È in questo scenario che il ministro della Salute Orazio Schillaci è intervenuto annunciando la possibilità di bloccare l’intramoenia quando il divario con il pubblico diventa imbarazzante: «Sei mesi di attesa nel Ssn contro due settimane a pagamento». Una dichiarazione che suona bene, ma che trascura un nodo essenziale: la mancanza cronica di personale, che rende impossibile ampliare l’offerta pubblica e vivere senza il “soccorso” dell’intramoenia.
Nel frattempo, la premier Giorgia Meloni aveva promesso una “svolta” sulle liste d’attesa. Doveva essere il decreto che sistemava tutto: più controlli, più prestazioni, tempi ridotti. La realtà è stata l’opposto. E lo dimostra anche il fatto che i dati ufficiali non vengono ancora pubblicati: non per ritardi tecnici, ma perché mostrano chiaramente che la situazione non è migliorata. In molte regioni le attese sono rimaste identiche, in altre sono peggiorate.
Il conto, inevitabilmente, lo pagano i cittadini. Nel 2024 più di 5,8 milioni di italiani hanno rinunciato ad almeno una prestazione sanitaria. E la spesa privata è salita a 41,3 miliardi di euro, con milioni di persone costrette a pagare per ottenere ciò che il servizio pubblico dovrebbe garantire.
PRECISAZIONE DELL'IFO
In merito all'articolo segnaliamo informazioni anomale in merito alle attività degli Istituti Fisioterapici Ospitalieri.
Non offriamo prestazioni di geriatria e reumatologia, non esistono agende in merito. Il nostro Istituto, con l'Istituto Nazionali Tumori Regina Elena, offre prestazioni di oncologia e servizi connessi a tale patologia.
Per l'anno 2024, per la prima visita ematologica le prestazioni del Servizio sanitario nazionale sono 1.891 e 414 in libera professione con una percentuale Alpi del 22 per cento.
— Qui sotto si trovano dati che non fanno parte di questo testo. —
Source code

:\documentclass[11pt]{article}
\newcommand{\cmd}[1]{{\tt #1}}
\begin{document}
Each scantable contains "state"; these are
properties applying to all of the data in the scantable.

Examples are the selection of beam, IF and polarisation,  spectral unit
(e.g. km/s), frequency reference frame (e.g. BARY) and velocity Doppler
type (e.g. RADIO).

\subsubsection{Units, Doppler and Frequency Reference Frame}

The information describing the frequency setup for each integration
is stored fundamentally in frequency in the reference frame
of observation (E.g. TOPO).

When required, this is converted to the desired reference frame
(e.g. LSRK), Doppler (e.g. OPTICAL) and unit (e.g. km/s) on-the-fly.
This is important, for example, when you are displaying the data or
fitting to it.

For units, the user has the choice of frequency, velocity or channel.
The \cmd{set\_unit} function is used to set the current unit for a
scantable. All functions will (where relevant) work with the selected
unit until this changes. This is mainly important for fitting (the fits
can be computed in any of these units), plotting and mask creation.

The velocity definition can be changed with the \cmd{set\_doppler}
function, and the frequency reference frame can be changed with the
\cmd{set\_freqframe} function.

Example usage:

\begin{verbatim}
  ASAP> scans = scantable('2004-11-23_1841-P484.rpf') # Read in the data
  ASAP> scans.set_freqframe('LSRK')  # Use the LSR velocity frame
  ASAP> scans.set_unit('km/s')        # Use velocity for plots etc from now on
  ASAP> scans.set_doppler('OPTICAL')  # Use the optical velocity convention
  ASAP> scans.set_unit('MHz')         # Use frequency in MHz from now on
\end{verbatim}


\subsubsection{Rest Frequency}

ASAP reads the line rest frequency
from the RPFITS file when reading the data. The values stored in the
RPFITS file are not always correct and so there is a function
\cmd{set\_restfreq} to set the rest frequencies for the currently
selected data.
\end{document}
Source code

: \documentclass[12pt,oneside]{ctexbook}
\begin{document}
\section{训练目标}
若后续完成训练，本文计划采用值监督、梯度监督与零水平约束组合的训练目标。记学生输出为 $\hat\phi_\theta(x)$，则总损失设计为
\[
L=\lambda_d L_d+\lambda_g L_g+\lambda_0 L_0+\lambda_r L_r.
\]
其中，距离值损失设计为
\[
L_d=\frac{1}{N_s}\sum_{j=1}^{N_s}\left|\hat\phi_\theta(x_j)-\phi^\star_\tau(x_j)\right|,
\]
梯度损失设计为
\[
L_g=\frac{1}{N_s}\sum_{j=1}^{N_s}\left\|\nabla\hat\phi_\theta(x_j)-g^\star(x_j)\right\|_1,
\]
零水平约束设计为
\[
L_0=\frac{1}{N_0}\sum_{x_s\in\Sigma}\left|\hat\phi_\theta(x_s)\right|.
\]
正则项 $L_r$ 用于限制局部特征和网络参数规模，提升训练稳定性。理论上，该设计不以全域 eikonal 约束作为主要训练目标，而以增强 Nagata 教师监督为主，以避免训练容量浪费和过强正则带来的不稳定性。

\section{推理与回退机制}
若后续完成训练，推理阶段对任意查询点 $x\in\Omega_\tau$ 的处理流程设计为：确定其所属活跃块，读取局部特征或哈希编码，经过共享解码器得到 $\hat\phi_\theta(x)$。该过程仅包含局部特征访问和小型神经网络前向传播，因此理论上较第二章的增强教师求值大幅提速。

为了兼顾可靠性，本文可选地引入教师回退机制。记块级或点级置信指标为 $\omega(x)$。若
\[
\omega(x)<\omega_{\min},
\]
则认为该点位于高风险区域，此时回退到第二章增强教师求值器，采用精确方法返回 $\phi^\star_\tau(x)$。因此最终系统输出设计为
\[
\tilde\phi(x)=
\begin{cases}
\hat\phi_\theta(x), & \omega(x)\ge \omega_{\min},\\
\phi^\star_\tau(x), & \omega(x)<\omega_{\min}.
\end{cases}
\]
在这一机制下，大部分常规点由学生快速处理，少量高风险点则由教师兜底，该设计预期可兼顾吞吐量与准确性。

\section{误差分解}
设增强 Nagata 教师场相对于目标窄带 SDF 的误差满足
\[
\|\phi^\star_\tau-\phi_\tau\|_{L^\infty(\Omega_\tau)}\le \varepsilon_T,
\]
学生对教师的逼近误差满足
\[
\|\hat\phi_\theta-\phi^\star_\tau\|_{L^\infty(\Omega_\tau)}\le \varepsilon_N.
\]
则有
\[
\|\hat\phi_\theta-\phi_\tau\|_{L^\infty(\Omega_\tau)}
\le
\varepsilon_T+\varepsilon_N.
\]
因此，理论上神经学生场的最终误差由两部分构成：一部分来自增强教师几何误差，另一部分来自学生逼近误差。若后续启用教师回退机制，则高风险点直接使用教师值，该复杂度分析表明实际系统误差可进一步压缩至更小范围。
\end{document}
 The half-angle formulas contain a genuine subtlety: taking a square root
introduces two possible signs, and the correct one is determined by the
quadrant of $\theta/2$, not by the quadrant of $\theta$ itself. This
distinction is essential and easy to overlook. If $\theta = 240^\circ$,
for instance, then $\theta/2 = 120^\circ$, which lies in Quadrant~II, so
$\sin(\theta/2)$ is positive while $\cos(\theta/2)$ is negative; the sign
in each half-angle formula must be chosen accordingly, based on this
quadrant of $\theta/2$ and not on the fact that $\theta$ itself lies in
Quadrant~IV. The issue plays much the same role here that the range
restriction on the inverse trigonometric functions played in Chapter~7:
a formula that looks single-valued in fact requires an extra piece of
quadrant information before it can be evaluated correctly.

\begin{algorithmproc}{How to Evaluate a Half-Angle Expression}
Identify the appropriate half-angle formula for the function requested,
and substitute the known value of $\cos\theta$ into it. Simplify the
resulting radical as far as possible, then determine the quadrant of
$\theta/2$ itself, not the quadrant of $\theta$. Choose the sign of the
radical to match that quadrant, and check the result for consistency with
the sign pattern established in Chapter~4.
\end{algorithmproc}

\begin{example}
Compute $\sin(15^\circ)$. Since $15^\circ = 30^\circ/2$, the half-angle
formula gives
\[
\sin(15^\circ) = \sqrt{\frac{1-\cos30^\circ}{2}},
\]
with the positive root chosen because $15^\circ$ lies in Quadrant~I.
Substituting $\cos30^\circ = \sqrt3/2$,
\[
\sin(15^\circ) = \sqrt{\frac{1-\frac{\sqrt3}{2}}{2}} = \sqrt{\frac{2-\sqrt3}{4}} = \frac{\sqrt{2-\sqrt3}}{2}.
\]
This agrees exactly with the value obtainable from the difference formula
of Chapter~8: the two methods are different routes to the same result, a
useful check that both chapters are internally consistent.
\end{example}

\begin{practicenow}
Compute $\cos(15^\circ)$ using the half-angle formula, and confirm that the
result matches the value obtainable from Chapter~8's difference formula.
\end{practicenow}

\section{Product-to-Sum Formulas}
Nel periodo gennaio-giugno 2025 la percentuale è del 17 per cento (803 a carico del Ssn e 134 in libera professione).
Come è evidente, i dati sono assolutamente errati, sia assoluti che in percentuale.
La notizia lede gravemente l'immagine dell'azienda che si adopera costantemente per la tutela della salute dei cittadini e dei diritti dei lavoratori e che mette sempre al centro la persona e le sue esigenze.
Livio De Angelis - direttore generale Ifo
Prendiamo atto della precisazione. Ci preme sottolineare che le indicazioni, relative a "prime visite" e non al complesso delle prestazioni, vengono, come chiaramente scritto nell'articolo, dalle tabelle del ministero della Salute che, evidentemente, ha incluso attività specialistiche non eseguite. (ldb)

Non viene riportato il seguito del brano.